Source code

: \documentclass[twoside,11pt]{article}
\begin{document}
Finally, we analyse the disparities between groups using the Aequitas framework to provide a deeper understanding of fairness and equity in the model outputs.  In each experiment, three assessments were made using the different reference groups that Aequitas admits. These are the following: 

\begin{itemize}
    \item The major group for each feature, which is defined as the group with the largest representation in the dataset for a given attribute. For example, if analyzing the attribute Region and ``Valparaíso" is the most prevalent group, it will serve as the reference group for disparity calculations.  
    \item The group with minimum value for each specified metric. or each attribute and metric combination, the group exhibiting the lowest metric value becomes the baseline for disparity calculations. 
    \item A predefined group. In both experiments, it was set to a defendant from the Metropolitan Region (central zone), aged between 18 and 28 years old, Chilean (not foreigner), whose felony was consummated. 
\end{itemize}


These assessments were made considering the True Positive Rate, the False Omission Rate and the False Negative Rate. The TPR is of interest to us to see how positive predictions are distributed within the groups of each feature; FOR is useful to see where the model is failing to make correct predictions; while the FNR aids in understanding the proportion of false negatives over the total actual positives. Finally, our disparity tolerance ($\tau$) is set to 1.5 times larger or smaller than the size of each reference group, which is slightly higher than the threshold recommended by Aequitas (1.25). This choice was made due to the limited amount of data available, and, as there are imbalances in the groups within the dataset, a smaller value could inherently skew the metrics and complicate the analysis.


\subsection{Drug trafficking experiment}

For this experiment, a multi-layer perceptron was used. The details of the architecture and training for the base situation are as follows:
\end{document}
§
**Work required:**
In the material above, find each line that contains the word "Region", and select it.

**Your solution:**
    \item The major group for each feature, which is defined as the group with the largest representation in the dataset for a given attribute. For example, if analyzing the attribute Region and ``Valparaíso" is the most prevalent group, it will serve as the reference group for disparity calculations.  
    \item A predefined group. In both experiments, it was set to a defendant from the Metropolitan Region (central zone), aged between 18 and 28 years old, Chilean (not foreigner), whose felony was consummated. 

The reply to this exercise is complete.